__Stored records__
• • • •

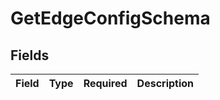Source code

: # GetEdgeConfigSchema


## Fields

| Field       | Type        | Required    | Description |
| ----------- | ----------- | ----------- | ----------- |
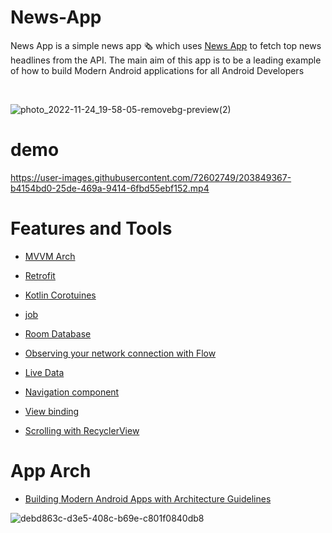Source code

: # News-App
News App is a simple news app :newspaper_roll: which uses [News App](https://newsapi.org/) to fetch top news headlines from the API. The main aim of this app is to be a leading example of how to build Modern Android applications for all Android Developers

<br>

![photo_2022-11-24_19-58-05-removebg-preview(2)](https://user-images.githubusercontent.com/72602749/203846985-48933235-6c4f-4abf-98be-1607cd829da7.png)

# demo

https://user-images.githubusercontent.com/72602749/203849367-b4154bd0-25de-469a-9414-6fbd55ebf152.mp4



# Features and Tools

* [MVVM Arch](https://www.toptal.com/android/android-apps-mvvm-with-clean-architecture)
* [Retrofit](https://www.youtube.com/watch?v=t6Sql3WMAnk)
* [Kotlin Corotuines](https://kotlinlang.org/docs/coroutines-overview.html)
* [job](https://kotlinlang.org/api/kotlinx.coroutines/kotlinx-coroutines-core/kotlinx.coroutines/-job/)
* [Room Database](https://developer.android.com/codelabs/android-room-with-a-view-kotlin#0)
* [Observing your network connection with Flow](https://markonovakovic.medium.com/android-better-internet-connection-monitoring-with-kotlin-flow-feac139e2a3)


* [Live Data](https://developer.android.com/reference/androidx/lifecycle/LiveData)
* [Navigation component](https://developer.android.com/guide/navigation/navigation-getting-started)
* [View binding](https://developer.android.com/topic/libraries/view-binding)
* [Scrolling with RecyclerView](https://developer.android.com/reference/kotlin/androidx/recyclerview/widget/RecyclerView.OnScrollListener)

# App Arch
* [Building Modern Android Apps with Architecture Guidelines](https://proandroiddev.com/building-modern-apps-using-the-android-architecture-guidelines-3238fff96f14)

![debd863c-d3e5-408c-b69e-c801f0840db8](https://user-images.githubusercontent.com/72602749/203816815-36ebce68-64e9-4fc4-9b71-cec0aa6c0f08.jpg)






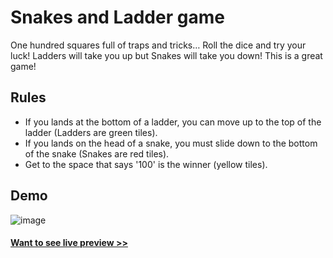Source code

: # Snakes and Ladder game

One hundred squares full of traps and tricks… Roll the dice and try your luck! Ladders will take you up but Snakes will take you down! This is a great game!

## Rules

- If you lands at the bottom of a ladder, you can move up to the top of the ladder (Ladders are green tiles).
- If you lands on the head of a snake, you must slide down to the bottom of the snake (Snakes are red tiles).
- Get to the space that says '100' is the winner (yellow tiles).

## Demo

![image](https://user-images.githubusercontent.com/103197193/219366075-5e8a6136-60fd-4fc9-8fb1-ad4ce400368c.png)

#### <a href="https://super-cool-site-by-pratikderepatil.netlify.app/">Want to see live preview >></a>
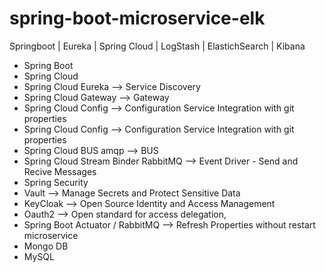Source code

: # spring-boot-microservice-elk
Springboot | Eureka | Spring Cloud | LogStash | ElastichSearch | Kibana

* Spring Boot 
* Spring Cloud
* Spring Cloud Eureka --> Service Discovery
* Spring Cloud Gateway --> Gateway
* Spring Cloud Config --> Configuration Service Integration with git properties
* Spring Cloud Config --> Configuration Service Integration with git properties
* Spring Cloud BUS amqp --> BUS 
* Spring Cloud Stream Binder RabbitMQ --> Event Driver - Send and Recive Messages
* Spring Security
* Vault --> Manage Secrets and Protect Sensitive Data
* KeyCloak --> Open Source Identity and Access Management
* Oauth2 --> Open standard for access delegation,
* Spring Boot Actuator / RabbitMQ --> Refresh Properties without restart microservice
* Mongo DB
* MySQL
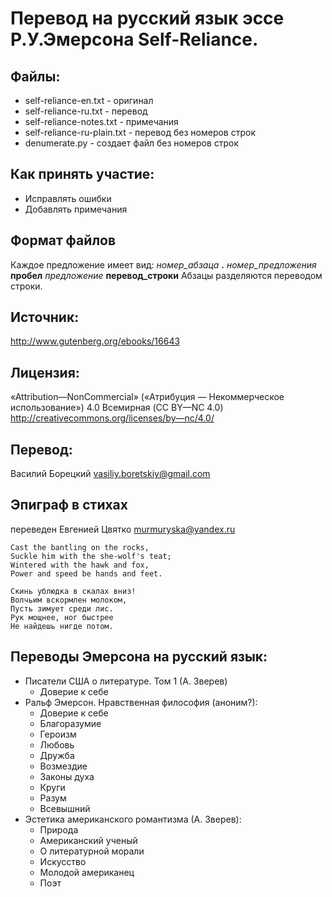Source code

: # Перевод на русский язык эссе Р.У.Эмерсона  Self-Reliance.

## Файлы:
* self-reliance-en.txt - оригинал
* self-reliance-ru.txt - перевод
* self-reliance-notes.txt - примечания
* self-reliance-ru-plain.txt - перевод без номеров строк
* denumerate.py - создает файл без номеров строк 

## Как принять участие:
* Исправлять ошибки
* Добавлять примечания

## Формат файлов
Каждое предложение имеет вид:
*номер_абзаца* **.** *номер_предложения* **пробел** *предложение* **перевод_строки**
Абзацы разделяются переводом строки.

## Источник:
http://www.gutenberg.org/ebooks/16643

## Лицензия:
«Attribution—NonCommercial» («Атрибуция — Некоммерческое использование») 4.0 Всемирная (CC BY—NC 4.0) http://creativecommons.org/licenses/by—nc/4.0/

## Перевод:
Василий Борецкий vasiliy.boretskiy@gmail.com

## Эпиграф в стихах
переведен Евгенией Цвятко murmuryska@yandex.ru

	Cast the bantling on the rocks,
	Suckle him with the she-wolf's teat;
	Wintered with the hawk and fox,
	Power and speed be hands and feet.

	Скинь ублюдка в скалах вниз!
	Волчьим вскормлен молоком,
	Пусть зимует среди лис.
	Рук мощнее, ног быстрее
	Не найдешь нигде потом. 

## Переводы Эмерсона на русский язык:
* Писатели США о литературе. Том 1 (А. Зверев)
  * Доверие к себе
* Ральф Эмерсон. Нравственная философия (аноним?):
  * Доверие к себе
  * Благоразумие
  * Героизм
  * Любовь
  * Дружба
  * Возмездие
  * Законы духа
  * Круги
  * Разум
  * Всевышний
* Эстетика американского романтизма (А. Зверев):
  * Природа
  * Американский ученый
  * О литературной морали
  * Искусство
  * Молодой американец
  * Поэт








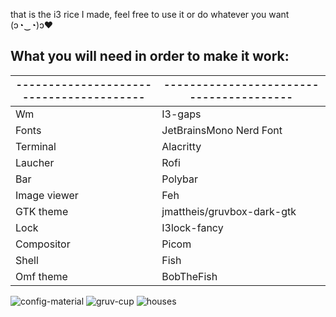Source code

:that is the i3 rice I made, feel free to use it or do whatever you want  (ɔ◔‿◔)ɔ♥ 


## What you will need in order to make it work:

| ---------------------------------------- | ---------------------------------------- |
| ---------------------------------------- | ---------------------------------------- |
| Wm                                       | I3-gaps                                  |
| Fonts                                    | JetBrainsMono Nerd Font                  |
| Terminal                                 | Alacritty                                |
| Laucher                                  | Rofi                                     |
| Bar                                      | Polybar                                  |
| Image viewer                             | Feh                                      |
| GTK theme                                | jmattheis/gruvbox-dark-gtk               |
| Lock                                     | I3lock-fancy                             |
| Compositor                               | Picom                                    |
| Shell                                    | Fish                                     |
| Omf theme                                | BobTheFish                               |\


![config-material](https://user-images.githubusercontent.com/96692294/191228900-2c4450e5-d3a8-4619-ab67-e7bfd77cc053.png)
![gruv-cup](https://user-images.githubusercontent.com/96692294/191228907-6a10be08-aa37-4eef-a1ff-26554f3adbc4.png)
![houses](https://user-images.githubusercontent.com/96692294/191228914-22eeff9d-5670-434b-9c1a-269a83793a94.png)
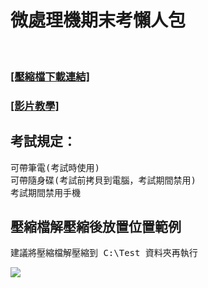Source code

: <h1>微處理機期末考懶人包</h1><br>

<h3><a href="https://github.com/iambjlu/109-wei-chu-li-ji-final-exam/raw/main/Test.zip">[壓縮檔下載連結]</a></h3>
<h3><a href="https://www.youtube.com/playlist?list=PLy3zXB5cF7FNddqZnTlcHq3roLsJUeqo8">[影片教學]</a></h3>


<h2>考試規定：</h2>
<pre>
可帶筆電(考試時使用)
可帶隨身碟(考試前拷貝到電腦，考試期間禁用)
考試期間禁用手機
</pre>

<h2>壓縮檔解壓縮後放置位置範例</h2>
<pre>建議將壓縮檔解壓縮到 C:\Test 資料夾再執行</pre>
<img src="https://ppt.cc/fDwc9x@.jpg"></img>

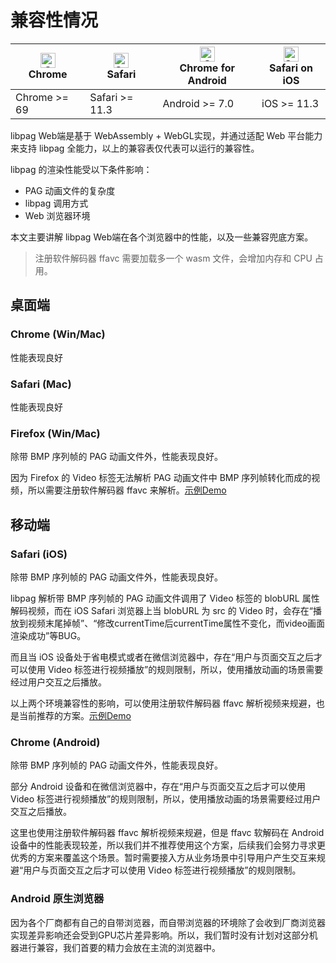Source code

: # 兼容性情况

| [<img src="https://raw.githubusercontent.com/alrra/browser-logos/master/src/chrome/chrome_48x48.png" alt="Chrome" width="24px" height="24px" />](http://godban.github.io/browsers-support-badges/)<br/>Chrome | [<img src="https://raw.githubusercontent.com/alrra/browser-logos/master/src/safari/safari_48x48.png" alt="Safari" width="24px" height="24px" />](http://godban.github.io/browsers-support-badges/)<br/>Safari | [<img src="https://raw.githubusercontent.com/alrra/browser-logos/master/src/chrome/chrome_48x48.png" alt="Chrome" width="24px" height="24px" />](http://godban.github.io/browsers-support-badges/)<br/>Chrome for Android | [<img src="https://raw.githubusercontent.com/alrra/browser-logos/master/src/safari/safari_48x48.png" alt="Safari" width="24px" height="24px" />](http://godban.github.io/browsers-support-badges/)<br/>Safari on iOS |
| ------------------------------------------------------------------------------------------------------------------------------------------------------------------------------------------------------------- | ------------------------------------------------------------------------------------------------------------------------------------------------------------------------------------------------------------- | ------------------------------------------------------------------------------------------------------------------------------------------------------------------------------------------------------------------------- | -------------------------------------------------------------------------------------------------------------------------------------------------------------------------------------------------------------------- |
| Chrome >= 69                                                                                                                                                                                                  | Safari >= 11.3                                                                                                                                                                                                | Android >= 7.0                                                                                                                                                                                                            | iOS >= 11.3                                                                                                                                                                                                          |

libpag Web端是基于 WebAssembly + WebGL实现，并通过适配 Web 平台能力来支持 libpag 全能力，以上的兼容表仅代表可以运行的兼容性。

libpag 的渲染性能受以下条件影响：

- PAG 动画文件的复杂度
- libpag 调用方式
- Web 浏览器环境

本文主要讲解 libpag Web端在各个浏览器中的性能，以及一些兼容兜底方案。

> 注册软件解码器 ffavc 需要加载多一个 wasm 文件，会增加内存和 CPU 占用。

## 桌面端

### Chrome (Win/Mac)

性能表现良好

### Safari (Mac)

性能表现良好

### Firefox (Win/Mac)

除带 BMP 序列帧的 PAG 动画文件外，性能表现良好。

因为 Firefox 的 Video 标签无法解析 PAG 动画文件中 BMP 序列帧转化而成的视频，所以需要注册软件解码器 ffavc 来解析。[示例Demo](https://github.com/libpag/pag-web/blob/main/pages/software-decoder.html)

## 移动端

###  Safari (iOS)

除带 BMP 序列帧的 PAG 动画文件外，性能表现良好。

libpag 解析带 BMP 序列帧的 PAG 动画文件调用了 Video 标签的 blobURL 属性解码视频，而在 iOS Safari 浏览器上当 blobURL 为 src 的 Video 时，会存在“播放到视频末尾掉帧”、“修改currentTime后currentTime属性不变化，而video画面渲染成功”等BUG。

而且当 iOS 设备处于省电模式或者在微信浏览器中，存在“用户与页面交互之后才可以使用 Video 标签进行视频播放”的规则限制，所以，使用播放动画的场景需要经过用户交互之后播放。

以上两个环境兼容性的影响，可以使用注册软件解码器 ffavc 解析视频来规避，也是当前推荐的方案。[示例Demo](https://github.com/libpag/pag-web/blob/main/pages/software-decoder.html)

### Chrome (Android)

除带 BMP 序列帧的 PAG 动画文件外，性能表现良好。

部分 Android 设备和在微信浏览器中，存在“用户与页面交互之后才可以使用 Video 标签进行视频播放”的规则限制，所以，使用播放动画的场景需要经过用户交互之后播放。

这里也使用注册软件解码器 ffavc 解析视频来规避，但是 ffavc 软解码在 Android 设备中的性能表现较差，所以我们并不推荐使用这个方案，后续我们会努力寻求更优秀的方案来覆盖这个场景。暂时需要接入方从业务场景中引导用户产生交互来规避“用户与页面交互之后才可以使用 Video 标签进行视频播放”的规则限制。

### Android 原生浏览器

因为各个厂商都有自己的自带浏览器，而自带浏览器的环境除了会收到厂商浏览器实现差异影响还会受到GPU芯片差异影响。所以，我们暂时没有计划对这部分机器进行兼容，我们首要的精力会放在主流的浏览器中。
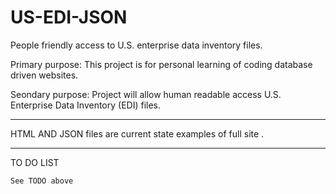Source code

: # US-EDI-JSON

People friendly access to U.S. enterprise data inventory files.

Primary purpose: This project is for personal learning of coding database driven websites.  

Seondary purpose: Project will allow human readable access U.S. Enterprise Data Inventory (EDI) files. 


*************************************
HTML AND JSON files are current state examples of full site .
*************************************

TO DO LIST

    See TODO above


    
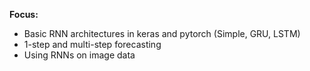**Focus:**

- Basic RNN architectures in keras and pytorch (Simple, GRU, LSTM)
- 1-step and multi-step forecasting
- Using RNNs on image data
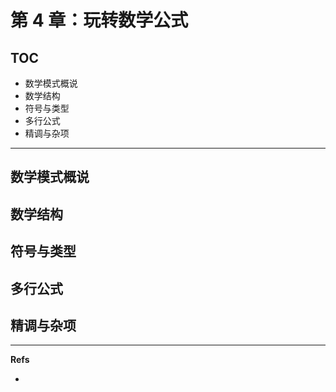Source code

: 第 4 章：玩转数学公式
=====================

## TOC

* 数学模式概说
* 数学结构
* 符号与类型
* 多行公式
* 精调与杂项

---

## 数学模式概说
## 数学结构
## 符号与类型
## 多行公式
## 精调与杂项



---

**Refs**

* 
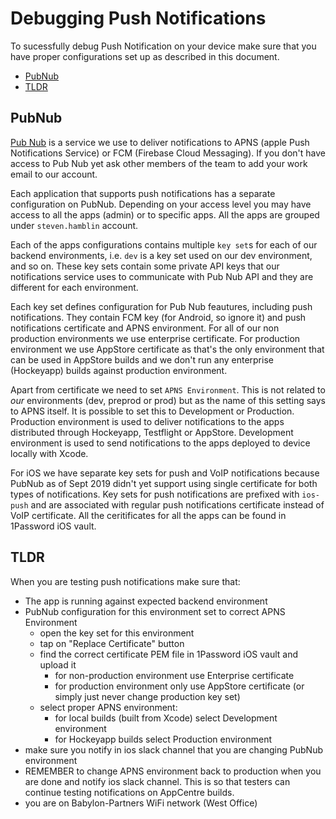 # Debugging Push Notifications

To sucessfully debug Push Notification on your device make sure that you have proper configurations set up as described in this document.

- [PubNub](#pubnub)
- [TLDR](#tldr)

## PubNub

[Pub Nub](https://admin.pubnub.com/) is a service we use to deliver notifications to APNS (apple Push Notifications Service) or FCM (Firebase Cloud Messaging). If you don't have access to Pub Nub yet ask other members of the team to add your work email to our account.

Each application that supports push notifications has a separate configuration on PubNub. Depending on your access level you may have access to all the apps (admin) or to specific apps. All the apps are grouped under `steven.hamblin` account.

Each of the apps configurations contains multiple `key set`s for each of our backend environments, i.e. `dev` is a key set used on our dev environment, and so on. These key sets contain some private API keys that our notifications service uses to communicate with Pub Nub API and they are different for each environment.

Each key set defines configuration for Pub Nub feautures, including push notifications. They contain FCM key (for Android, so ignore it) and push notifications certificate and APNS environment. For all of our non production environments we use enterprise certificate. For production environment we use AppStore certificate as that's the only environment that can be used in AppStore builds and we don't run any enterprise (Hockeyapp) builds against production environment.

Apart from certificate we need to set `APNS Environment`. This is not related to _our_ environments (dev, preprod or prod) but as the name of this setting says to APNS itself. It is possible to set this to Development or Production. Production environment is used to deliver notifications to the apps distributed through Hockeyapp, Testflight or AppStore. Development environment is used to send notifications to the apps deployed to device locally with Xcode.

For iOS we have separate key sets for push and VoIP notifications because PubNub as of Sept 2019 didn't yet support using single certificate for both types of notifications. Key sets for push notifications are prefixed with `ios-push` and are associated with regular push notifications certificate instead of VoIP certificate. All the ceritificates for all the apps can be found in 1Password iOS vault.

## TLDR
When you are testing push notifications make sure that:

- The app is running against expected backend environment
- PubNub configuration for this environment set to correct APNS Environment
	- open the key set for this environment
	- tap on "Replace  Certificate" button
	- find the correct certificate PEM file in 1Password iOS vault and upload it
		- for non-production environment use Enterprise certificate
		- for production environment only use AppStore certificate (or simply just never change production key set)
	- select proper APNS environment:
		- for local builds (built from Xcode) select Development environment
		- for Hockeyapp builds select Production environment
- make sure you notify in ios slack channel that you are changing PubNub environment
- REMEMBER to change APNS environment back to production when you are done and notify ios slack channel. This is so that testers can continue testing notifications on AppCentre builds.
- you are on Babylon-Partners WiFi network (West Office)
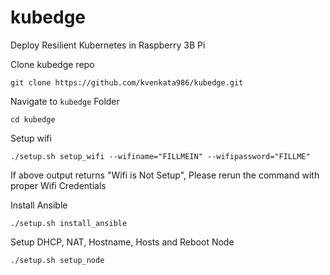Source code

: # kubedge
Deploy Resilient Kubernetes in Raspberry 3B Pi

Clone kubedge repo
    
    git clone https://github.com/kvenkata986/kubedge.git

Navigate to `kubedge` Folder
   
    cd kubedge

Setup wifi 

    ./setup.sh setup_wifi --wifiname="FILLMEIN" --wifipassword="FILLME"

If above output returns "Wifi is Not Setup", Please rerun the command with proper Wifi Credentials 

Install Ansible

    ./setup.sh install_ansible

Setup DHCP, NAT, Hostname, Hosts and Reboot Node

    ./setup.sh setup_node  
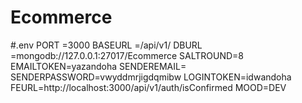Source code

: # Ecommerce
#.env 
PORT =3000
BASEURL =/api/v1/
DBURL =mongodb://127.0.0.1:27017/Ecommerce
SALTROUND=8
EMAILTOKEN=yazandoha
SENDEREMAIL=
SENDERPASSWORD=vwyddmrjigdqmibw
LOGINTOKEN=idwandoha
FEURL=http://localhost:3000/api/v1/auth/isConfirmed
MOOD=DEV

• • • •

__Activity__
From the records above, extract exactly and only the lines that begin at the line with "Каждое предложение имеет" and stop after the line with "Wintered with the".

__Response to this task__
Каждое предложение имеет вид:
*номер_абзаца* **.** *номер_предложения* **пробел** *предложение* **перевод_строки**
Абзацы разделяются переводом строки.

## Источник:
http://www.gutenberg.org/ebooks/16643

## Лицензия:
«Attribution—NonCommercial» («Атрибуция — Некоммерческое использование») 4.0 Всемирная (CC BY—NC 4.0) http://creativecommons.org/licenses/by—nc/4.0/

## Перевод:
Василий Борецкий vasiliy.boretskiy@gmail.com

## Эпиграф в стихах
переведен Евгенией Цвятко murmuryska@yandex.ru

	Cast the bantling on the rocks,
	Suckle him with the she-wolf's teat;
	Wintered with the hawk and fox,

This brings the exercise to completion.